Sometimes, astronomy is a zoo.
One of the big problems in recent astronomy is that we’re collecting data faster than we can analyze it. This is no joke; modern survey telescopes equipped with digital detectors can generate many gigabytes of data every night. Sweeping across the sky, they look for asteroids, exploding stars, anything that changes from one night to the next. Computers can analyze the data, and in many cases they’re pretty good at it.
But not at everything. For example, you get an image that, to your eye, has a few hundred faint fuzzy galaxies in it. Your job is to identify the type of galaxy: elliptical, spiral, peculiar, whatever. Better hurry! By tomorrow, you’ll have 20 images just like this one, but of different parts of the sky. You think, I’ll program my computer to do this! One popular piece of software, called Source Extractor, or (seriously) SExtractor for short, can do a decent job.

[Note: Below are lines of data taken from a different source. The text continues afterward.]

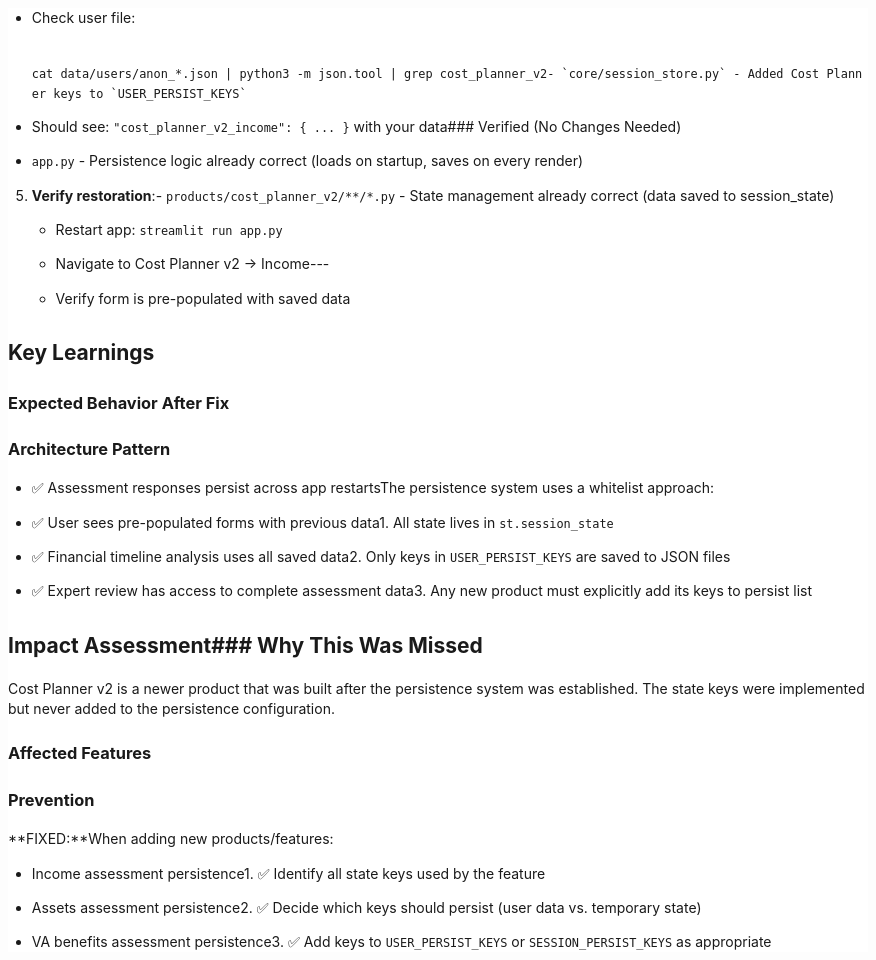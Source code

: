    - Check user file:

     ```bash### Modified

     cat data/users/anon_*.json | python3 -m json.tool | grep cost_planner_v2- `core/session_store.py` - Added Cost Planner keys to `USER_PERSIST_KEYS`

     ```

   - Should see: `"cost_planner_v2_income": { ... }` with your data### Verified (No Changes Needed)

- `app.py` - Persistence logic already correct (loads on startup, saves on every render)

5. **Verify restoration**:- `products/cost_planner_v2/**/*.py` - State management already correct (data saved to session_state)

   - Restart app: `streamlit run app.py`

   - Navigate to Cost Planner v2 → Income---

   - Verify form is pre-populated with saved data

## Key Learnings

### Expected Behavior After Fix

### Architecture Pattern

- ✅ Assessment responses persist across app restartsThe persistence system uses a whitelist approach:

- ✅ User sees pre-populated forms with previous data1. All state lives in `st.session_state`

- ✅ Financial timeline analysis uses all saved data2. Only keys in `USER_PERSIST_KEYS` are saved to JSON files

- ✅ Expert review has access to complete assessment data3. Any new product must explicitly add its keys to persist list



## Impact Assessment### Why This Was Missed

Cost Planner v2 is a newer product that was built after the persistence system was established. The state keys were implemented but never added to the persistence configuration.

### Affected Features

### Prevention

**FIXED:**When adding new products/features:

- Income assessment persistence1. ✅ Identify all state keys used by the feature

- Assets assessment persistence2. ✅ Decide which keys should persist (user data vs. temporary state)

- VA benefits assessment persistence3. ✅ Add keys to `USER_PERSIST_KEYS` or `SESSION_PERSIST_KEYS` as appropriate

But it isn’t perfect.
Sometimes, you just can’t beat a human brain (no matter how much you may want to beat the human encasing it).
Chris Lintott, a UK astronomer (perhaps better known as the co-host of the beloved program “The Sky at Night”) felt the same way (though, one supposes, not about the beatings). He and his team want to categorize thousands, hundreds of thousands of galaxies in the Sloan Digital Sky Survey images (if you think your camera is nice… the Sloan survey uses a 142 megapixel array). Why not open it up to the public, they thought, and let people get it a try?
So they created Galaxy Zoo. You sign up, take a brief test to see how well you can identify galaxies (it’s fun!), and if you can get a high enough score, off you go! You are sent a galaxy image (a program looks at all the data and decides if an object is a galaxy or not) and asked if it’s an elliptical, a merger (a product of two galaxies colliding), or a spiral. You click the appropriate button, and the next galaxy is automatically served to you.
The interface is slick and clean, and they really do give you everything you need. They send the same galaxy to multiple users, and see what kind of consensus they get on the morphology (shape) of the galaxy.
And in many cases, the galaxies sent to you have never been seen before. This little beauty was about the tenth one I saw:
I knew right away from the color and the patchy arms that this was a “starburst” galaxy, a galaxy that is undergoing intense amounts of star formation. A link was provided on the Galaxy Zoo page to the Sloan catalog page for it, and there was also a spectrum of it.
Bang! Whopping emission lines from oxygen, hydrogen, and nitrogen, and an overall bluish spectral background. Oh yeah, this baby is popping ‘em out.
And this was my tenth galaxy to examine! What treasures lie in that data, never before seen?
Now’s your chance to find out. Go and explore space. Warning: it’s addictive. The hardest part is stopping.